↓

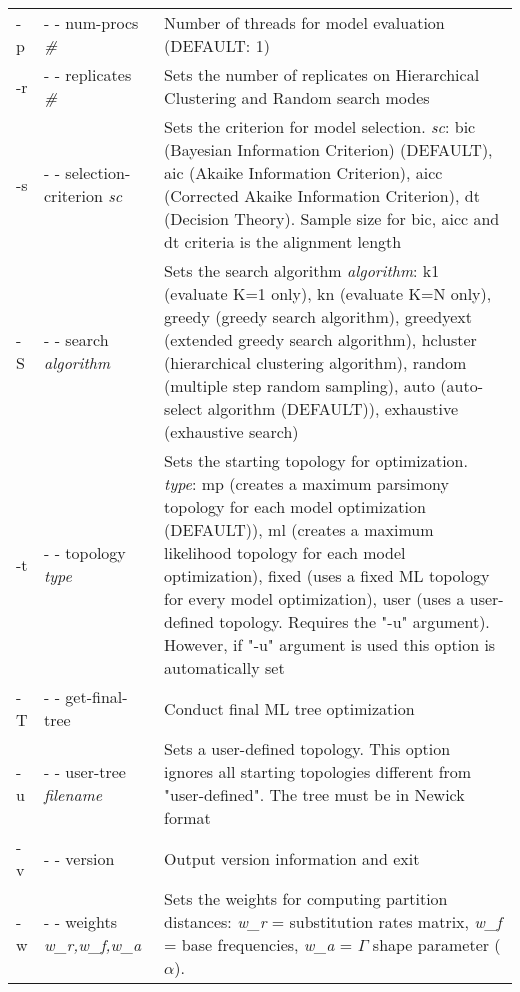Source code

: \documentclass[11pt,twoside,a4paper]{article}
\begin{document}
\begin{flushleft}
{\begin{tabular}{@{}llp{.7\linewidth}@{}}
-p& - - num-procs {\it \#}
  &     Number of threads for model evaluation (DEFAULT: 1) \\

-r& - - replicates {\it \#}
  &     Sets the number of replicates on Hierarchical Clustering and Random search modes \\

-s& - - selection-criterion {\it sc}
  &     Sets the criterion for model selection. {\it sc}: bic (Bayesian Information Criterion) (DEFAULT), aic (Akaike Information Criterion), aicc (Corrected Akaike Information  Criterion),  dt
(Decision Theory). Sample size for bic, aicc and dt criteria is the alignment length \\

-S& - - search {\it algorithm}
  &     Sets  the  search  algorithm  {\it algorithm}:  k1  (evaluate K=1 only), kn (evaluate K=N only), greedy (greedy search algorithm), greedyext (extended greedy search algorithm), hcluster
(hierarchical clustering algorithm), random (multiple step random sampling), auto (auto-select algorithm (DEFAULT)), exhaustive (exhaustive search) \\

-t& - - topology {\it type}
  &     Sets the starting topology for optimization. {\it type}: mp (creates a maximum parsimony topology for each model optimization (DEFAULT)), ml (creates a maximum likelihood topology
for each model optimization), fixed (uses a fixed ML topology for every model optimization), user (uses a user-defined topology. Requires the "-u" argument). However, if "-u" argument is
used this option is automatically set \\

-T& - - get-final-tree
  &     Conduct final ML tree optimization \\

-u& - - user-tree {\it filename}
  &     Sets a user-defined topology. This option ignores all starting topologies different from "user-defined". The tree must be in Newick format \\

-v& - - version
  &     Output version information and exit \\
  
-w& - - weights {\it w\_r,w\_f,w\_a}
  &     Sets the weights for computing partition distances: 
  {\it w\_r} = substitution rates matrix, 
  {\it w\_f} = base frequencies,
  {\it w\_a} = $\Gamma$ shape parameter ($\alpha$). \\
\end{tabular}
}
\end{flushleft}
\end{document}
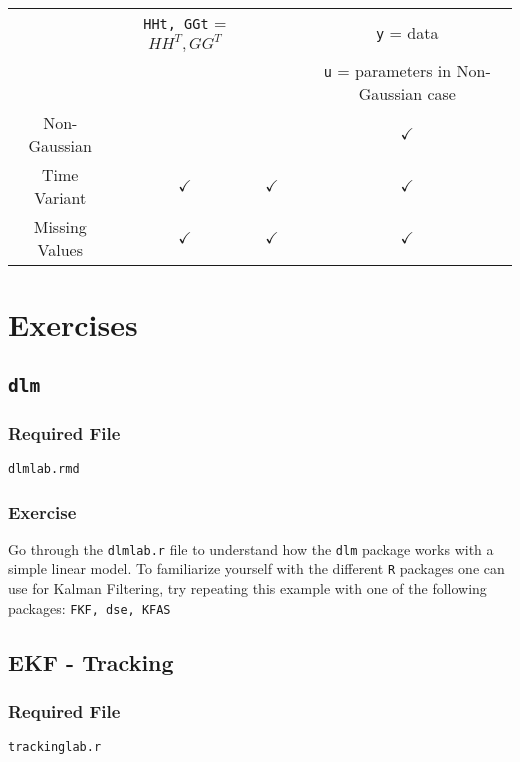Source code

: \documentclass{article}
\begin{document}
\begin{landscape}
\begin{tabular}{c | c | c | c | c}
& \verb|HHt, GGt| = $HH^T, GG^T$& & &\verb|y| = data\\
& & & &\verb|u| = parameters in Non-Gaussian case\\
\hline
\hline

Non-Gaussian &  &  &  & $\checkmark$ \\ 
\hline
Time Variant & $\checkmark$& $\checkmark$&  & $\checkmark$\\ 
\hline
Missing Values & $\checkmark$ & $\checkmark$&   & $\checkmark$ \\ 
\hline
\hline
\end{tabular}

\vspace{30pt}
\end{landscape}

\section{Exercises}

\subsection{\tt dlm}
\subsubsection*{Required File}
\verb|dlmlab.rmd| 
\subsubsection*{Exercise}
Go through the \verb|dlmlab.r| file to understand how the \verb|dlm| package works with a simple linear model. To familiarize yourself with the different \verb|R| packages one can use for Kalman Filtering, try repeating this example with one of the following packages: \verb|FKF, dse, KFAS| 


\subsection{EKF - Tracking}
\subsubsection*{Required File}
 \verb|trackinglab.r|
\end{document}
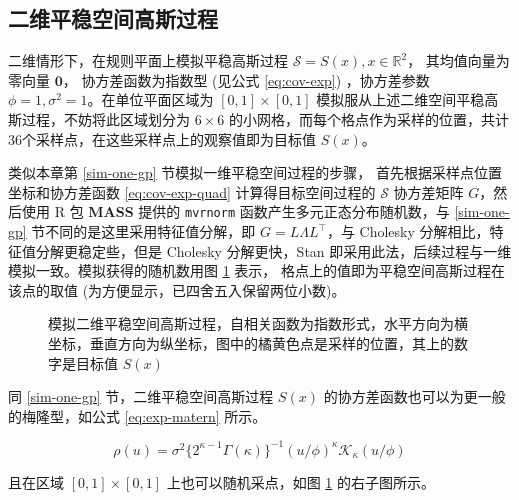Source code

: \documentclass[12pt,a4paper,UTF8,twoside]{book}
\theoremstyle{definition}
\theoremstyle{definition}
\theoremstyle{definition}
\theoremstyle{remark}
\begin{document}
\hypertarget{sim-two-gp}{%
\subsection{二维平稳空间高斯过程}\label{sim-two-gp}}

二维情形下，在规则平面上模拟平稳高斯过程
\(\mathcal{S} = S(x), x \in \mathbb{R}^2\)， 其均值向量为零向量
\(\mathbf{0}\)， 协方差函数为指数型 (见公式 \eqref{eq:cov-exp})
，协方差参数 \(\phi = 1, \sigma^2 = 1\)。在单位平面区域为
\([0,1] \times [0,1]\)
模拟服从上述二维空间平稳高斯过程，不妨将此区域划分为 \(6 \times 6\)
的小网格，而每个格点作为采样的位置，共计
36个采样点，在这些采样点上的观察值即为目标值 \(S(x)\)。

类似本章第 \ref{sim-one-gp} 节模拟一维平稳空间过程的步骤，
首先根据采样点位置坐标和协方差函数 \eqref{eq:cov-exp-quad}
计算得目标空间过程的 \(\mathcal{S}\) 协方差矩阵 \(G\)，然后使用 R 包
\textbf{MASS} 提供的 \texttt{mvrnorm} 函数产生多元正态分布随机数，与
\ref{sim-one-gp} 节不同的是这里采用特征值分解，即
\(G = L\Lambda L^{\top}\)，与 Cholesky
分解相比，特征值分解更稳定些，但是 Cholesky 分解更快，Stan
即采用此法，后续过程与一维模拟一致。模拟获得的随机数用图
\ref{fig:sim-two-gp} 表示， 格点上的值即为平稳空间高斯过程在该点的取值
(为方便显示，已四舍五入保留两位小数)。

\begin{figure}

{\centering {}

}

\caption{模拟二维平稳空间高斯过程，自相关函数为指数形式，水平方向为横坐标，垂直方向为纵坐标，图中的橘黄色点是采样的位置，其上的数字是目标值 $S(x)$}\label{fig:sim-two-gp}
\end{figure}

同 \ref{sim-one-gp} 节，二维平稳空间高斯过程 \(S(x)\)
的协方差函数也可以为更一般的梅隆型，如公式 \eqref{eq:exp-matern} 所示。

\begin{equation}
\rho(u) = \sigma^2 \{ 2^{\kappa -1} \Gamma(\kappa) \}^{-1}( u/\phi )^{\kappa} \mathcal{K}_{\kappa}( u / \phi ) \label{eq:exp-matern}
\end{equation}

\noindent 且在区域 \([0,1] \times [0,1]\) 上也可以随机采点，如图
\ref{fig:sim-two-gp} 的右子图所示。
\end{document}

↑

» **Exercise requirements**
The copy should hold every entry above word for word and none of the pictures.

» **Solution for this exercise**
Source code

: \documentclass[11pt,twoside,a4paper]{article}
\begin{document}
\begin{flushleft}
{\begin{tabular}{@{}llp{.7\linewidth}@{}}
-p& - - num-procs {\it \#}
  &     Number of threads for model evaluation (DEFAULT: 1) \\

-r& - - replicates {\it \#}
  &     Sets the number of replicates on Hierarchical Clustering and Random search modes \\

-s& - - selection-criterion {\it sc}
  &     Sets the criterion for model selection. {\it sc}: bic (Bayesian Information Criterion) (DEFAULT), aic (Akaike Information Criterion), aicc (Corrected Akaike Information  Criterion),  dt
(Decision Theory). Sample size for bic, aicc and dt criteria is the alignment length \\

-S& - - search {\it algorithm}
  &     Sets  the  search  algorithm  {\it algorithm}:  k1  (evaluate K=1 only), kn (evaluate K=N only), greedy (greedy search algorithm), greedyext (extended greedy search algorithm), hcluster
(hierarchical clustering algorithm), random (multiple step random sampling), auto (auto-select algorithm (DEFAULT)), exhaustive (exhaustive search) \\

-t& - - topology {\it type}
  &     Sets the starting topology for optimization. {\it type}: mp (creates a maximum parsimony topology for each model optimization (DEFAULT)), ml (creates a maximum likelihood topology
for each model optimization), fixed (uses a fixed ML topology for every model optimization), user (uses a user-defined topology. Requires the "-u" argument). However, if "-u" argument is
used this option is automatically set \\

-T& - - get-final-tree
  &     Conduct final ML tree optimization \\

-u& - - user-tree {\it filename}
  &     Sets a user-defined topology. This option ignores all starting topologies different from "user-defined". The tree must be in Newick format \\

-v& - - version
  &     Output version information and exit \\
  
-w& - - weights {\it w\_r,w\_f,w\_a}
  &     Sets the weights for computing partition distances: 
  {\it w\_r} = substitution rates matrix, 
  {\it w\_f} = base frequencies,
  {\it w\_a} = $\Gamma$ shape parameter ($\alpha$). \\
\end{tabular}
}
\end{flushleft}
\end{document}
Source code

: \documentclass{article}
\begin{document}
\begin{landscape}
\begin{tabular}{c | c | c | c | c}
& \verb|HHt, GGt| = $HH^T, GG^T$& & &\verb|y| = data\\
& & & &\verb|u| = parameters in Non-Gaussian case\\
\hline
\hline

Non-Gaussian &  &  &  & $\checkmark$ \\ 
\hline
Time Variant & $\checkmark$& $\checkmark$&  & $\checkmark$\\ 
\hline
Missing Values & $\checkmark$ & $\checkmark$&   & $\checkmark$ \\ 
\hline
\hline
\end{tabular}

\vspace{30pt}
\end{landscape}

\section{Exercises}

\subsection{\tt dlm}
\subsubsection*{Required File}
\verb|dlmlab.rmd| 
\subsubsection*{Exercise}
Go through the \verb|dlmlab.r| file to understand how the \verb|dlm| package works with a simple linear model. To familiarize yourself with the different \verb|R| packages one can use for Kalman Filtering, try repeating this example with one of the following packages: \verb|FKF, dse, KFAS| 


\subsection{EKF - Tracking}
\subsubsection*{Required File}
 \verb|trackinglab.r|
\end{document}
Source code

: \documentclass[12pt,a4paper,UTF8,twoside]{book}
\theoremstyle{definition}
\theoremstyle{definition}
\theoremstyle{definition}
\theoremstyle{remark}
\begin{document}
\hypertarget{sim-two-gp}{%
\subsection{二维平稳空间高斯过程}\label{sim-two-gp}}

二维情形下，在规则平面上模拟平稳高斯过程
\(\mathcal{S} = S(x), x \in \mathbb{R}^2\)， 其均值向量为零向量
\(\mathbf{0}\)， 协方差函数为指数型 (见公式 \eqref{eq:cov-exp})
，协方差参数 \(\phi = 1, \sigma^2 = 1\)。在单位平面区域为
\([0,1] \times [0,1]\)
模拟服从上述二维空间平稳高斯过程，不妨将此区域划分为 \(6 \times 6\)
的小网格，而每个格点作为采样的位置，共计
36个采样点，在这些采样点上的观察值即为目标值 \(S(x)\)。

类似本章第 \ref{sim-one-gp} 节模拟一维平稳空间过程的步骤，
首先根据采样点位置坐标和协方差函数 \eqref{eq:cov-exp-quad}
计算得目标空间过程的 \(\mathcal{S}\) 协方差矩阵 \(G\)，然后使用 R 包
\textbf{MASS} 提供的 \texttt{mvrnorm} 函数产生多元正态分布随机数，与
\ref{sim-one-gp} 节不同的是这里采用特征值分解，即
\(G = L\Lambda L^{\top}\)，与 Cholesky
分解相比，特征值分解更稳定些，但是 Cholesky 分解更快，Stan
即采用此法，后续过程与一维模拟一致。模拟获得的随机数用图
\ref{fig:sim-two-gp} 表示， 格点上的值即为平稳空间高斯过程在该点的取值
(为方便显示，已四舍五入保留两位小数)。

\begin{figure}

{\centering {}

}

\caption{模拟二维平稳空间高斯过程，自相关函数为指数形式，水平方向为横坐标，垂直方向为纵坐标，图中的橘黄色点是采样的位置，其上的数字是目标值 $S(x)$}\label{fig:sim-two-gp}
\end{figure}

同 \ref{sim-one-gp} 节，二维平稳空间高斯过程 \(S(x)\)
的协方差函数也可以为更一般的梅隆型，如公式 \eqref{eq:exp-matern} 所示。

\begin{equation}
\rho(u) = \sigma^2 \{ 2^{\kappa -1} \Gamma(\kappa) \}^{-1}( u/\phi )^{\kappa} \mathcal{K}_{\kappa}( u / \phi ) \label{eq:exp-matern}
\end{equation}

\noindent 且在区域 \([0,1] \times [0,1]\) 上也可以随机采点，如图
\ref{fig:sim-two-gp} 的右子图所示。
\end{document}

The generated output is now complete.